[Required work]:
Below are lines of data; restate word for word those running from the line containing "- 10^8 > O(logn) ou O(1)" to the line containing "- string::find(substring): Retorna", inclusive, and no others.

[Data]:
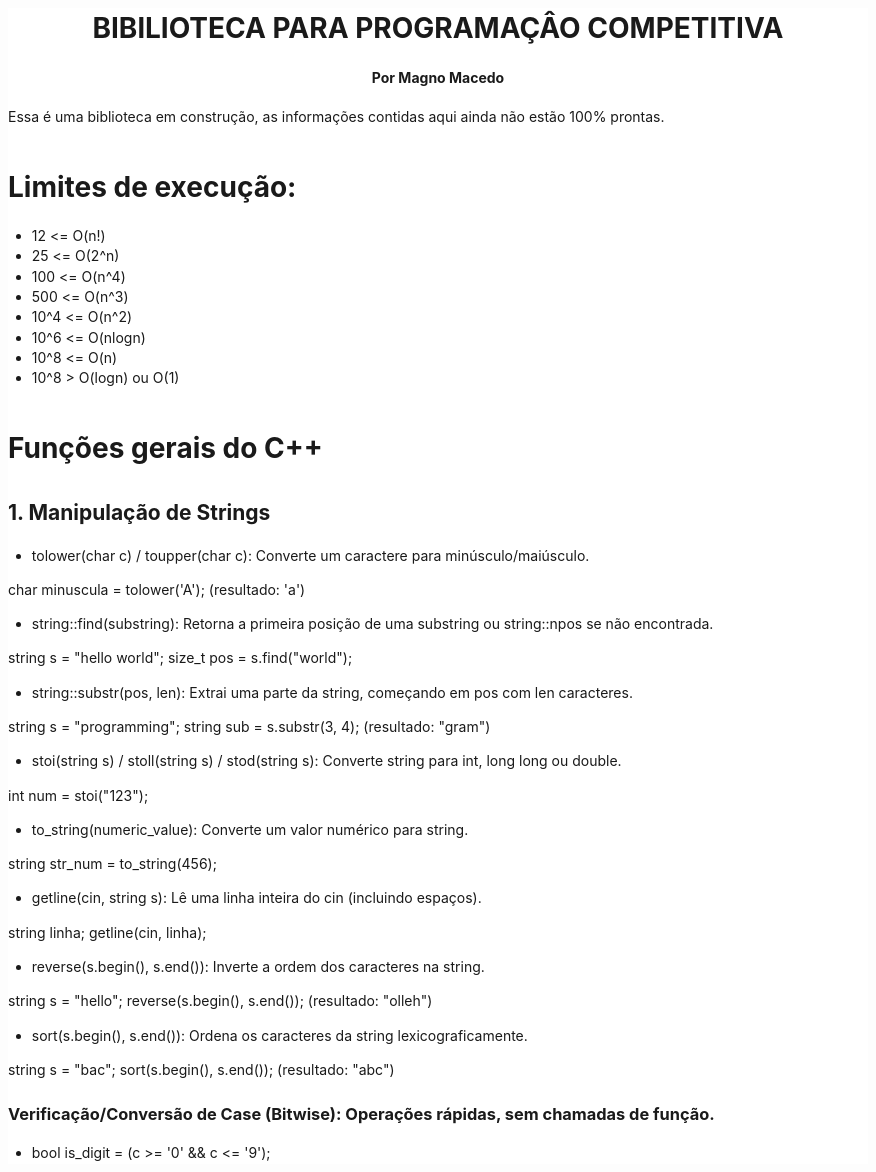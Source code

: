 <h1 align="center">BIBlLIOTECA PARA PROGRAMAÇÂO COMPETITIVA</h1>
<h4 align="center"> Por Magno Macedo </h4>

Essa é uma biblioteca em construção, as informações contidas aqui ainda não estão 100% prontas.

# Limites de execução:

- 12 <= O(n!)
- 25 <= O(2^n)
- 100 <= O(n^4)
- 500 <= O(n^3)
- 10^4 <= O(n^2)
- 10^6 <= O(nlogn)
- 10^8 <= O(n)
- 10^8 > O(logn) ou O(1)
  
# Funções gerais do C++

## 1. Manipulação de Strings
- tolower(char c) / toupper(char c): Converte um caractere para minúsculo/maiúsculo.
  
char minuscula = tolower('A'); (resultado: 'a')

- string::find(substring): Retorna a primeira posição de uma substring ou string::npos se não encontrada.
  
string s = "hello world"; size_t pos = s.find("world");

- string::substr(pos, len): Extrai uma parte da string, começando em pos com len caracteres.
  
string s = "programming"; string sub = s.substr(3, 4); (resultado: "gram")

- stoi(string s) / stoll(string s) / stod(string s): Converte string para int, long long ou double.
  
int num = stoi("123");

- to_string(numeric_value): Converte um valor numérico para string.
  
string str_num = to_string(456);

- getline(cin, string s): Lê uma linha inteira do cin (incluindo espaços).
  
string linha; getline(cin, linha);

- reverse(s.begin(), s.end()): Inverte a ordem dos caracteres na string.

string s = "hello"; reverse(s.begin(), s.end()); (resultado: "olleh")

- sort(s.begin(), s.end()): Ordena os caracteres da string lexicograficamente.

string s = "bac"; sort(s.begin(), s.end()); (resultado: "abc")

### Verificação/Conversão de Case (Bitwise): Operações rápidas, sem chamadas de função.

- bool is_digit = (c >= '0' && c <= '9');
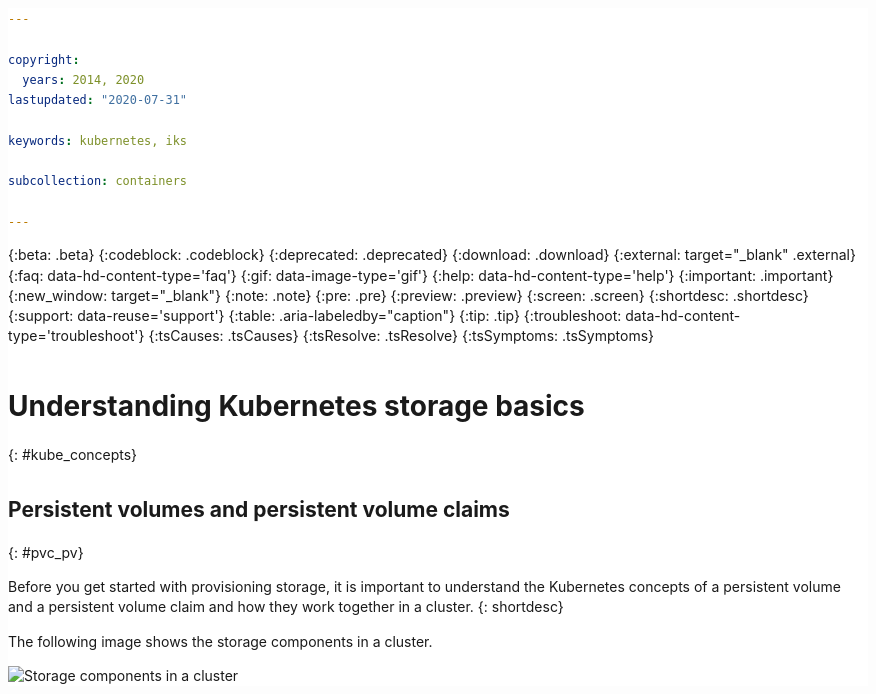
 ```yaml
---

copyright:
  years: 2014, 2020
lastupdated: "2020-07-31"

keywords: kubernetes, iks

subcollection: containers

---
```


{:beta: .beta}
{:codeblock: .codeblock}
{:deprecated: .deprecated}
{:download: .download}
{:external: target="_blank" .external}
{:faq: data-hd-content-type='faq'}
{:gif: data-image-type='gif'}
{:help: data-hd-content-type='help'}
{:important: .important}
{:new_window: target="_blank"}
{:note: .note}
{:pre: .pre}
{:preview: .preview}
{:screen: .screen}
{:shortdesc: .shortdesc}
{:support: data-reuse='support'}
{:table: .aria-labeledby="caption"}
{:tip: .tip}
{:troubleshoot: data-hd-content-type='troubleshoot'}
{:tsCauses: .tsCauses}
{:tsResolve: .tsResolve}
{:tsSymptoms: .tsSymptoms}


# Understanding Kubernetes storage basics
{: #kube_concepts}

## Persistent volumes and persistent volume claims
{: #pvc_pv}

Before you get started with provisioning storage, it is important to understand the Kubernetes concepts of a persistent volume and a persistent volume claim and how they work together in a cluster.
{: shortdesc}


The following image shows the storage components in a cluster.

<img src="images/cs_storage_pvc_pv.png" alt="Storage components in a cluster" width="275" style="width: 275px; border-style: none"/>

--

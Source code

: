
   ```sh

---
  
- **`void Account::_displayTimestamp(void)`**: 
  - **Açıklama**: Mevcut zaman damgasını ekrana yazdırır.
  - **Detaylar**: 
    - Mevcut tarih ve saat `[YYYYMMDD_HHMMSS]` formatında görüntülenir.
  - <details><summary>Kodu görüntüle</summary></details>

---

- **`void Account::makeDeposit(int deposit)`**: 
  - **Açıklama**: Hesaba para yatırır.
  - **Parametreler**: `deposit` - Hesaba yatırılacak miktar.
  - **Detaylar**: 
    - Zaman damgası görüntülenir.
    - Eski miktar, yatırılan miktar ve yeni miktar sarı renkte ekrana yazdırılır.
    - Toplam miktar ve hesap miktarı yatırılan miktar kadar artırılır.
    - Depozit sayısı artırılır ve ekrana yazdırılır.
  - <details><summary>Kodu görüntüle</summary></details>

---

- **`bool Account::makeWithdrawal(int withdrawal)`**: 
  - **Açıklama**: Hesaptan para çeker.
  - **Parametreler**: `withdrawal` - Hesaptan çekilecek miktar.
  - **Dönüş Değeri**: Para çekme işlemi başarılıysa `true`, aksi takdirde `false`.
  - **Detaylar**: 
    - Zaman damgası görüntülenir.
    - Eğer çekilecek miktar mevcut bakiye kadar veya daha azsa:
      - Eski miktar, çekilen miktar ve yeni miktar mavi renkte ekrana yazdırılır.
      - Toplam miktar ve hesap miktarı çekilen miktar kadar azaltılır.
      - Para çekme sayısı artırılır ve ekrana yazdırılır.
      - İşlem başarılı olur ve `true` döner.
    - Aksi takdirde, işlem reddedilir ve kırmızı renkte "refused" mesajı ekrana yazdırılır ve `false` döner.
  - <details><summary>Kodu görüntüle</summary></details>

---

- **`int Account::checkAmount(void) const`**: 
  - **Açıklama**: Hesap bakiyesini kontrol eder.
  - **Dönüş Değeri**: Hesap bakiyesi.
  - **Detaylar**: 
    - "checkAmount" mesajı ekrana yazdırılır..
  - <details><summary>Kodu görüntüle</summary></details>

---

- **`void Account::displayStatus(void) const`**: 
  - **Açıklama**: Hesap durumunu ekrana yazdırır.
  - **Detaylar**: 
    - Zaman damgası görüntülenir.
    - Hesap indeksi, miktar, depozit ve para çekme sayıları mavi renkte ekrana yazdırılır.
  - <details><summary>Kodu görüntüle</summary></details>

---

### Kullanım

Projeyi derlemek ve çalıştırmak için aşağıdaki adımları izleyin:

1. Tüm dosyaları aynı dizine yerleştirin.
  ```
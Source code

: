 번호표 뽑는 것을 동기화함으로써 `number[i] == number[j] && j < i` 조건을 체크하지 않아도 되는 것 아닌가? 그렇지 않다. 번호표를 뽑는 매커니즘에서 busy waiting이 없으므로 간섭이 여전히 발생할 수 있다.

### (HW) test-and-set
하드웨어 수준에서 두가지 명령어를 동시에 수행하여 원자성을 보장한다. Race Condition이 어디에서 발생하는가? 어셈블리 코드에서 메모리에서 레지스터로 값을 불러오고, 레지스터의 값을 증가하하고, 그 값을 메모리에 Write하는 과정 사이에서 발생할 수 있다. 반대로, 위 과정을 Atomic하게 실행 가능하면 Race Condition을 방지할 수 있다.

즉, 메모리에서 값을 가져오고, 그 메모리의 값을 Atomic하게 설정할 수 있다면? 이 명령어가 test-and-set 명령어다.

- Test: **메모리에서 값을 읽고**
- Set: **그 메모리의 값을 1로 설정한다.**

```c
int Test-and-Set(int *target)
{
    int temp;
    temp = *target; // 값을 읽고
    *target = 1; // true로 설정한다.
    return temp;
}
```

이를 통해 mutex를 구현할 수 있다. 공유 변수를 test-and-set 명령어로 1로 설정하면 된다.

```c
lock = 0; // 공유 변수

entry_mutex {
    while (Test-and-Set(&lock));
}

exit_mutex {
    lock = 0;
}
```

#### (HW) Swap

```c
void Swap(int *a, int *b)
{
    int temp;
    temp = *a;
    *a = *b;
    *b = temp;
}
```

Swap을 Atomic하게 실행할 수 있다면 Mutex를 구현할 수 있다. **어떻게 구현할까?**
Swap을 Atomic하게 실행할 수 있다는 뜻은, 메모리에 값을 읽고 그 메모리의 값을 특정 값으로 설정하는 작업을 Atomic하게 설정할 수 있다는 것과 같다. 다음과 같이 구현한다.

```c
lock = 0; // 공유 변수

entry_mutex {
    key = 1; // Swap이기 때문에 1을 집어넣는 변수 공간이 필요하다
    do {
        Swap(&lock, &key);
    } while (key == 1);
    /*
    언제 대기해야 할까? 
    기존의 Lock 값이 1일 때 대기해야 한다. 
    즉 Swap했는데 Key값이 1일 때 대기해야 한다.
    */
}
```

[Answer box]:
- 10^8 > O(logn) ou O(1)
  
# Funções gerais do C++

## 1. Manipulação de Strings
- tolower(char c) / toupper(char c): Converte um caractere para minúsculo/maiúsculo.
  
char minuscula = tolower('A'); (resultado: 'a')

- string::find(substring): Retorna a primeira posição de uma substring ou string::npos se não encontrada.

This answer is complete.